• Task to complete: Review the material line by line. Identify and copy every line that contains the string "mensagens".

• Data for analysis:
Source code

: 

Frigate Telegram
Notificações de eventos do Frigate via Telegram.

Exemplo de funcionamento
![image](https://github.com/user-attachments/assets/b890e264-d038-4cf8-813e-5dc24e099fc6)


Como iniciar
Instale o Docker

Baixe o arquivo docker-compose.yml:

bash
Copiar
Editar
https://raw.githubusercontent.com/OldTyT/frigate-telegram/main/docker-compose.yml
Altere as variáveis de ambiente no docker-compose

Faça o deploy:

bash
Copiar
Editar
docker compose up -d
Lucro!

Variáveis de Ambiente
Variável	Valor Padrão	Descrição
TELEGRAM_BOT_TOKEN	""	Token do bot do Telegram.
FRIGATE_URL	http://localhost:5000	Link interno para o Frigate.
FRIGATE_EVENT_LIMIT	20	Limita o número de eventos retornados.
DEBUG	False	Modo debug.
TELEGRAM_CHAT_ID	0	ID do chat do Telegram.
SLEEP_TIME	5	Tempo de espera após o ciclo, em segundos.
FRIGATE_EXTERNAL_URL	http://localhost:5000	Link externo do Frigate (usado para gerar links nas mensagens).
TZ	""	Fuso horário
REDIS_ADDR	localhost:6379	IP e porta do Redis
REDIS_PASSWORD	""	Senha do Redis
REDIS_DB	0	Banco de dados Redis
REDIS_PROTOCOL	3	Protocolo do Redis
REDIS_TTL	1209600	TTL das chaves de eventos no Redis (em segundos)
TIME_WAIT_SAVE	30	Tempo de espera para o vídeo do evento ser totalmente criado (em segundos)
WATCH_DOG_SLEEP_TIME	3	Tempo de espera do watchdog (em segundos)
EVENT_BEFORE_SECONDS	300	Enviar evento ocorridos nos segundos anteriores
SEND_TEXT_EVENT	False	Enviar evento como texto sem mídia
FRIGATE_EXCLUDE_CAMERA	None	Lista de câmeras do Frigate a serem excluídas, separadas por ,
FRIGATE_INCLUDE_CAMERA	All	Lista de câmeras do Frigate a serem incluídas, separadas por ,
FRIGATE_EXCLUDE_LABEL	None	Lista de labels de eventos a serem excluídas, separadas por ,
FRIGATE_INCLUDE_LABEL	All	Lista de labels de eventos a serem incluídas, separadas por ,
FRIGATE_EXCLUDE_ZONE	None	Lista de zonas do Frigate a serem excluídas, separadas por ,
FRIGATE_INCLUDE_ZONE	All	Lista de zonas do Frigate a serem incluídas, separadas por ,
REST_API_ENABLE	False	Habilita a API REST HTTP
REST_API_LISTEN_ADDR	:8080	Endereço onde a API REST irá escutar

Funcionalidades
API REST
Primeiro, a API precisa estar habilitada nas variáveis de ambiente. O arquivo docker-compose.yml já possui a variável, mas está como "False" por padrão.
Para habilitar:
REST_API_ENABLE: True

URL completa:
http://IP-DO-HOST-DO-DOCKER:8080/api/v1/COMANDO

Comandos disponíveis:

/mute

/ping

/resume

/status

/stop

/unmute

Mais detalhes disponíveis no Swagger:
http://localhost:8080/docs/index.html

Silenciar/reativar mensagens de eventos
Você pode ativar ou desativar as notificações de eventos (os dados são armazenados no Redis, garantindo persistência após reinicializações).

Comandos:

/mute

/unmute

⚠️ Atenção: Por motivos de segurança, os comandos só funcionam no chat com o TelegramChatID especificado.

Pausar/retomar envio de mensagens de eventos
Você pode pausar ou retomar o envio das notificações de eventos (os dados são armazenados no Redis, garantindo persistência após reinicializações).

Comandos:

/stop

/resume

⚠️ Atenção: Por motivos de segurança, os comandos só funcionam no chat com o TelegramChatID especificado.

--

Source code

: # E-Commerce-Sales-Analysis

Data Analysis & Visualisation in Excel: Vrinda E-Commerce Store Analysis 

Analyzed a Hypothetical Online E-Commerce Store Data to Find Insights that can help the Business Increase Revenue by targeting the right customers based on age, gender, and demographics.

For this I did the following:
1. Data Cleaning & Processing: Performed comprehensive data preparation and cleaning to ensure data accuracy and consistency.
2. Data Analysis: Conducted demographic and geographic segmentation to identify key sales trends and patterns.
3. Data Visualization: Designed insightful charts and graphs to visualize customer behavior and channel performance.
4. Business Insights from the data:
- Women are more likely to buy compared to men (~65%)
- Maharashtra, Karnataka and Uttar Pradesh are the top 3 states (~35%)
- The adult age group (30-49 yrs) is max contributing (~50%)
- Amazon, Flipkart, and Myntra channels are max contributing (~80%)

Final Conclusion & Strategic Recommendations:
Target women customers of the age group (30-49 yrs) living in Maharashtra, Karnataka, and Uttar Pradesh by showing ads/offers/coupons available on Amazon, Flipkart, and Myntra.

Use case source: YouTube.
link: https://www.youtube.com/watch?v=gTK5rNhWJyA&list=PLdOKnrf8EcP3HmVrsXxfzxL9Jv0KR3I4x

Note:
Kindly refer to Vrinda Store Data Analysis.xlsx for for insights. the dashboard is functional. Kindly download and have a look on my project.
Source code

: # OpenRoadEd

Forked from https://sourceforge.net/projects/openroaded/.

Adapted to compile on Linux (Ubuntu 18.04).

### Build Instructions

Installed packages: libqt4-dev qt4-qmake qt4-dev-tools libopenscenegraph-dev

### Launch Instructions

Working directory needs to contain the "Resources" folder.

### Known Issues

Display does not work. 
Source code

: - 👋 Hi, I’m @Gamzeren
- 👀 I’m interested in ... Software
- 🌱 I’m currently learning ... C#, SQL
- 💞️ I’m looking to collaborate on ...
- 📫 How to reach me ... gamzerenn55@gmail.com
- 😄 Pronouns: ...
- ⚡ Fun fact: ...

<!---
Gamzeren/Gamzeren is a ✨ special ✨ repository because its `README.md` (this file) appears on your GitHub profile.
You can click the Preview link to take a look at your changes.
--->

---

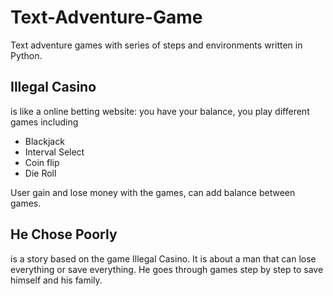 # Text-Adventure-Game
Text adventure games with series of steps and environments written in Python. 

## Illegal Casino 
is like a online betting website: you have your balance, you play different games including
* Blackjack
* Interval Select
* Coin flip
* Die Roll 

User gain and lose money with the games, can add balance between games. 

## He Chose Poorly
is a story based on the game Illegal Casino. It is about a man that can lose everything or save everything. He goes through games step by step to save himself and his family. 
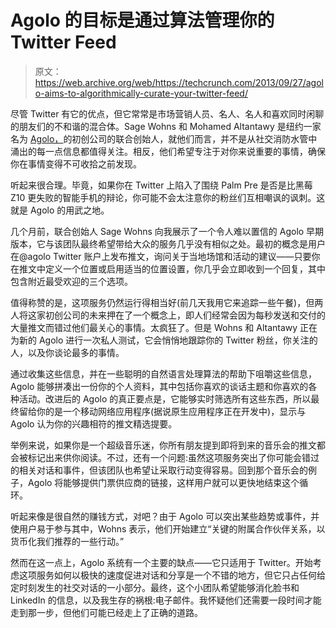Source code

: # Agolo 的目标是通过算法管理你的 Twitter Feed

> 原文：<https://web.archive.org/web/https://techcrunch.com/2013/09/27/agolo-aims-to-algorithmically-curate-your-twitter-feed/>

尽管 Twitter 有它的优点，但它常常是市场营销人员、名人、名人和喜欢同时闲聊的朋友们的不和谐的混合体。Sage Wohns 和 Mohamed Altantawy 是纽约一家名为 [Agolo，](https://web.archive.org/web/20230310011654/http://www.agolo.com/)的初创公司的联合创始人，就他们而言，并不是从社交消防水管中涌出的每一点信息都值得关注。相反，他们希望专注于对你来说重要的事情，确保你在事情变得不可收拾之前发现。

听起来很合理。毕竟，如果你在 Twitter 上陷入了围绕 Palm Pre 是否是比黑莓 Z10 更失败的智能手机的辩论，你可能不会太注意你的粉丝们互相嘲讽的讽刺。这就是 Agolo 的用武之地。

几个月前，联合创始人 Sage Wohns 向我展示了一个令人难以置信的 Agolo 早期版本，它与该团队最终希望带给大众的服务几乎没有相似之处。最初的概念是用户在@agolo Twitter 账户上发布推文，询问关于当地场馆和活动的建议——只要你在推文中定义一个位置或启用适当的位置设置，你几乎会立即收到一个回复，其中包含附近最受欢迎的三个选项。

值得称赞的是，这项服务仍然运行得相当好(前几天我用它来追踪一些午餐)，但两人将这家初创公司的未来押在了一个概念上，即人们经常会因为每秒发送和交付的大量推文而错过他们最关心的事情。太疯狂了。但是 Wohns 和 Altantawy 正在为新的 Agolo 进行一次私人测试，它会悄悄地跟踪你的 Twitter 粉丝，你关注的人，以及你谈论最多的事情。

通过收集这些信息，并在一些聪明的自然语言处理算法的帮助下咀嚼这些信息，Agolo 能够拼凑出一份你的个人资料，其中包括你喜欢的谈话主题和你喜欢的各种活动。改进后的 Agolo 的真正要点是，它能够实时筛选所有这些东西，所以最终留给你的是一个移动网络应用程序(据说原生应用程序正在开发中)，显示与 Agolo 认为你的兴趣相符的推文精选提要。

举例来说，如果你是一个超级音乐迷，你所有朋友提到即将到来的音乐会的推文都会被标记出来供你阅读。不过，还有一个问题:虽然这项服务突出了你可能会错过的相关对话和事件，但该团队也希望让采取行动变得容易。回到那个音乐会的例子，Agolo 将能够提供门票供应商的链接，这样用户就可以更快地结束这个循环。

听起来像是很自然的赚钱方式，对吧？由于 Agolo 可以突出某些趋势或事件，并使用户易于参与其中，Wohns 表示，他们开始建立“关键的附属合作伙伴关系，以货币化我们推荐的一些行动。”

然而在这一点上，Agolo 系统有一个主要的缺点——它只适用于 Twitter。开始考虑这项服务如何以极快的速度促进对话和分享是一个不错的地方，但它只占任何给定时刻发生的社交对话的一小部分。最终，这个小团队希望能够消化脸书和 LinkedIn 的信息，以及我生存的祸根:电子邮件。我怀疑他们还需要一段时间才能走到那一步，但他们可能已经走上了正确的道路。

• Answer space:
FRIGATE_EXTERNAL_URL	http://localhost:5000	Link externo do Frigate (usado para gerar links nas mensagens).
Silenciar/reativar mensagens de eventos
Pausar/retomar envio de mensagens de eventos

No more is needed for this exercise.